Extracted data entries
● ● ● ● ● ● ●

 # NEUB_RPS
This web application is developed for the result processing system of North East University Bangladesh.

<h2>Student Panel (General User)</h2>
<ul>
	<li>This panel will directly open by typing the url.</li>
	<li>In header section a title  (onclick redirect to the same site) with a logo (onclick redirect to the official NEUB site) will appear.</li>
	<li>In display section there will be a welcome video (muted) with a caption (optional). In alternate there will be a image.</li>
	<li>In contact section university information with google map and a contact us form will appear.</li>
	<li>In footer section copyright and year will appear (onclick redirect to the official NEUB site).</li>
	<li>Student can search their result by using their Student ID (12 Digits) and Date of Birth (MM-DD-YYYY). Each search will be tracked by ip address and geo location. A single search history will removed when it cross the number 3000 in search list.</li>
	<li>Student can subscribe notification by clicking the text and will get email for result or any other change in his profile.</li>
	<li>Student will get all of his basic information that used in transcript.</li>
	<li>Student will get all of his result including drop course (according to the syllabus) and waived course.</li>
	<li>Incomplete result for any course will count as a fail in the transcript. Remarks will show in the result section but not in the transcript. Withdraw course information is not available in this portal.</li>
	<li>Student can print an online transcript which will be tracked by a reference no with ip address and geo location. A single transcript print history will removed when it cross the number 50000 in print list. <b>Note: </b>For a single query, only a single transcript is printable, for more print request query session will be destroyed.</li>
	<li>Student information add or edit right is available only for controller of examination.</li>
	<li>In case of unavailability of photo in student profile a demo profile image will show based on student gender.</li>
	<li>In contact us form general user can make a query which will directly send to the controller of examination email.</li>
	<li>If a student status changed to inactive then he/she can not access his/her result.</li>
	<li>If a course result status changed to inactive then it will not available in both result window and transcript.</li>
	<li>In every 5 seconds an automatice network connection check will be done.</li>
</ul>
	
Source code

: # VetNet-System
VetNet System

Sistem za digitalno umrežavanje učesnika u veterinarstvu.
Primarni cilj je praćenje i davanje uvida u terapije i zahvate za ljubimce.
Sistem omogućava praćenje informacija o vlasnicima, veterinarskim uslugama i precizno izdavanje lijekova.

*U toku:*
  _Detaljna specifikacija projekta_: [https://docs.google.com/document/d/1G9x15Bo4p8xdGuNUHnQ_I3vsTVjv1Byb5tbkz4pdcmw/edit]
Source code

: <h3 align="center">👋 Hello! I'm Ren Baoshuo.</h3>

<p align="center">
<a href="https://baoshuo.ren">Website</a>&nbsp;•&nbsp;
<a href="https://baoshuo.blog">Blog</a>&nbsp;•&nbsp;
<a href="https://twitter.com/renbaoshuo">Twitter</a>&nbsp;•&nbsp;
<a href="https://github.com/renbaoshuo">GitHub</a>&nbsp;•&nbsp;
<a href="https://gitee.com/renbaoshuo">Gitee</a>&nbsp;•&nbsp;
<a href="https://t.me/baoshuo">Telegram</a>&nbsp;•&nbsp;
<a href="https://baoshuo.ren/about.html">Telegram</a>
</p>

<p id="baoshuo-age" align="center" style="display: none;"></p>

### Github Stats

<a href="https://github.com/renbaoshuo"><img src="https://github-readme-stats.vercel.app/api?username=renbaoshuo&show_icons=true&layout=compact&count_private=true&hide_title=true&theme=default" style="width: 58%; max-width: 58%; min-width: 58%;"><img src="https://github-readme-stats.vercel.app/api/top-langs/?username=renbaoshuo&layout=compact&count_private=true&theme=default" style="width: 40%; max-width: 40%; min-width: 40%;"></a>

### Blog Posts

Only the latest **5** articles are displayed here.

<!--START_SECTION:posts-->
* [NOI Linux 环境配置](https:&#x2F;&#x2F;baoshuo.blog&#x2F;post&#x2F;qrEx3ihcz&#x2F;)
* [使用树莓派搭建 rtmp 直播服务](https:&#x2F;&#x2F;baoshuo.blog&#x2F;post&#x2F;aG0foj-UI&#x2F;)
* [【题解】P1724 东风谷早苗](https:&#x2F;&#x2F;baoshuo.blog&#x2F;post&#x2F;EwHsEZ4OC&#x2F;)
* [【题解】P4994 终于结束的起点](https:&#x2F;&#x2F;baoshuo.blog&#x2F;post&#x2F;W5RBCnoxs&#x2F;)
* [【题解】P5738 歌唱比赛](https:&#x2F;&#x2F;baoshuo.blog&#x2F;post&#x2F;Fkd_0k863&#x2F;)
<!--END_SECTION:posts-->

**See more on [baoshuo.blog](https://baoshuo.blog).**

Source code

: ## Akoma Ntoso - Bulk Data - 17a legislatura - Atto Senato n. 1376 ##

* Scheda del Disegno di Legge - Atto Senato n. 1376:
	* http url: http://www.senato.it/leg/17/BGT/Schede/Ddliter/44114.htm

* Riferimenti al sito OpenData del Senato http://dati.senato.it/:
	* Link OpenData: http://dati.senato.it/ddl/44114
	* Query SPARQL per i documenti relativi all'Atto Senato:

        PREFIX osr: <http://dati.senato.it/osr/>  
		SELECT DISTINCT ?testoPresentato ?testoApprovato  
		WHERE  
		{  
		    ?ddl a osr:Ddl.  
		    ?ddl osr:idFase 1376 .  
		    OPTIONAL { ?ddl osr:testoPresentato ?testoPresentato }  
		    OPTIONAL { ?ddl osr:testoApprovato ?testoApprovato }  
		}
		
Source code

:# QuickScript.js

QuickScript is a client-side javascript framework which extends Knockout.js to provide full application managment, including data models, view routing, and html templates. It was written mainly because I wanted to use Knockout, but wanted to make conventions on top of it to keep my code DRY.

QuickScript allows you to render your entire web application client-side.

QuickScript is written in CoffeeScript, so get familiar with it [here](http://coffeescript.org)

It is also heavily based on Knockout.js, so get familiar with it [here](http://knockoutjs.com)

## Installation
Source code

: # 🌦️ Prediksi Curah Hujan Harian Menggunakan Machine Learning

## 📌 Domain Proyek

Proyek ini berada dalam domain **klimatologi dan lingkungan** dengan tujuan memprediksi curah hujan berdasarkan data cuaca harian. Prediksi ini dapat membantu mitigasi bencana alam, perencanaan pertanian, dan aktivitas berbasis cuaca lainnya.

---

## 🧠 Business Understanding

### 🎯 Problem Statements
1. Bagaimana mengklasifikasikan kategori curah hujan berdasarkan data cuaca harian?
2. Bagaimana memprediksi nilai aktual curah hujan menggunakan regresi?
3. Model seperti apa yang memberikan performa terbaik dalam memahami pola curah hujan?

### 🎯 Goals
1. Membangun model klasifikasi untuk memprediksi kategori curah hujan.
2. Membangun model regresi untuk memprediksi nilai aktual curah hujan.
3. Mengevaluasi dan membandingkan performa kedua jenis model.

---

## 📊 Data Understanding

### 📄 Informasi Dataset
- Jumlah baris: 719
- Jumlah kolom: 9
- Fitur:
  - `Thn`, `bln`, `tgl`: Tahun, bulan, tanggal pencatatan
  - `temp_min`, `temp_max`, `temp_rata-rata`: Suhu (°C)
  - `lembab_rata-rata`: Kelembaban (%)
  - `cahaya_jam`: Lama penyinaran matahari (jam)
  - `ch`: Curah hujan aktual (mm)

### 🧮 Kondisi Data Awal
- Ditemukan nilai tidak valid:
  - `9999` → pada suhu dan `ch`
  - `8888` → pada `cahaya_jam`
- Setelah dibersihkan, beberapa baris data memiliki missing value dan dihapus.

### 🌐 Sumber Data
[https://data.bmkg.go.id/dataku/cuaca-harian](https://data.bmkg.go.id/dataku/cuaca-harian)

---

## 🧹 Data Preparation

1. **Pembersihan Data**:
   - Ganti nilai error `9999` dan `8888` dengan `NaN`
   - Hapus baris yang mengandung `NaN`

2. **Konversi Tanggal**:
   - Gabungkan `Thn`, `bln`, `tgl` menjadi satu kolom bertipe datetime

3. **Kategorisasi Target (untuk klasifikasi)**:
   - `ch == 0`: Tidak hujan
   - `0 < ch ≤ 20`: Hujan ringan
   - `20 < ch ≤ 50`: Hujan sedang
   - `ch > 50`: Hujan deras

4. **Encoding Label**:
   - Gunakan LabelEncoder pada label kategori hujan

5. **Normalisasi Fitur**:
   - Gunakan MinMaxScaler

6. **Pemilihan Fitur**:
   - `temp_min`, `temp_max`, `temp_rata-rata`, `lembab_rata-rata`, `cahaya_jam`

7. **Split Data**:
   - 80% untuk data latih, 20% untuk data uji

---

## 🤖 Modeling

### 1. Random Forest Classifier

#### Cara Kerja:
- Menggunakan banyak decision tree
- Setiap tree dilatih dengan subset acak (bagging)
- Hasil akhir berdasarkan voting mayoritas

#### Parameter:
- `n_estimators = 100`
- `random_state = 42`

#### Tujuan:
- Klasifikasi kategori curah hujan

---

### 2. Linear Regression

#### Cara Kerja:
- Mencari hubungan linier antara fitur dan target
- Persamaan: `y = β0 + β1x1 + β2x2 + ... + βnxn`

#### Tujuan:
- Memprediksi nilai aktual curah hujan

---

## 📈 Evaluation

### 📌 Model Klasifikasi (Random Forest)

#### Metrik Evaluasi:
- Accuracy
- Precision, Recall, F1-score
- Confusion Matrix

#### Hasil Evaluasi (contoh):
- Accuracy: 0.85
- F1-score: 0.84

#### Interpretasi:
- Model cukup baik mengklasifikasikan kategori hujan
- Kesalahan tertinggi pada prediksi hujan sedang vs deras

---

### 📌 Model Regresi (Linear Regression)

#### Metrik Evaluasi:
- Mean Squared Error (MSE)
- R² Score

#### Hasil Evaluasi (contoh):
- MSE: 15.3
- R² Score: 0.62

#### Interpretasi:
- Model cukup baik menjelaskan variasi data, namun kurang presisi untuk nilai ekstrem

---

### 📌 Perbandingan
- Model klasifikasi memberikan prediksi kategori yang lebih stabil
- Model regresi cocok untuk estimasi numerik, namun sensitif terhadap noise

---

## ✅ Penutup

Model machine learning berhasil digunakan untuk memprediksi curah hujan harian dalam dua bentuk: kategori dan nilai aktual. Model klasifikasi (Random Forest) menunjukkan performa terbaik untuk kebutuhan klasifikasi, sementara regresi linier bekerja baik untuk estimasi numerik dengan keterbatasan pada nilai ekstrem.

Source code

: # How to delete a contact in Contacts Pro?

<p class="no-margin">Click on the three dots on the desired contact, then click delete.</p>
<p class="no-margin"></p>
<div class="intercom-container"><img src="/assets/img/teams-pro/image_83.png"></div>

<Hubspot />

● ● ● ● ● ● ●

WORK INSTRUCTIONS: In your answer, include only the lines above starting at the line that holds "Sistem za digitalno" and ending at the line that holds "### Blog Posts", copied exactly.

OUTPUT OF THE TASK:
Sistem za digitalno umrežavanje učesnika u veterinarstvu.
Primarni cilj je praćenje i davanje uvida u terapije i zahvate za ljubimce.
Sistem omogućava praćenje informacija o vlasnicima, veterinarskim uslugama i precizno izdavanje lijekova.

*U toku:*
  _Detaljna specifikacija projekta_: [https://docs.google.com/document/d/1G9x15Bo4p8xdGuNUHnQ_I3vsTVjv1Byb5tbkz4pdcmw/edit]
Source code

: <h3 align="center">👋 Hello! I'm Ren Baoshuo.</h3>

<p align="center">
<a href="https://baoshuo.ren">Website</a>&nbsp;•&nbsp;
<a href="https://baoshuo.blog">Blog</a>&nbsp;•&nbsp;
<a href="https://twitter.com/renbaoshuo">Twitter</a>&nbsp;•&nbsp;
<a href="https://github.com/renbaoshuo">GitHub</a>&nbsp;•&nbsp;
<a href="https://gitee.com/renbaoshuo">Gitee</a>&nbsp;•&nbsp;
<a href="https://t.me/baoshuo">Telegram</a>&nbsp;•&nbsp;
<a href="https://baoshuo.ren/about.html">Telegram</a>
</p>

<p id="baoshuo-age" align="center" style="display: none;"></p>

### Github Stats

<a href="https://github.com/renbaoshuo"><img src="https://github-readme-stats.vercel.app/api?username=renbaoshuo&show_icons=true&layout=compact&count_private=true&hide_title=true&theme=default" style="width: 58%; max-width: 58%; min-width: 58%;"><img src="https://github-readme-stats.vercel.app/api/top-langs/?username=renbaoshuo&layout=compact&count_private=true&theme=default" style="width: 40%; max-width: 40%; min-width: 40%;"></a>

### Blog Posts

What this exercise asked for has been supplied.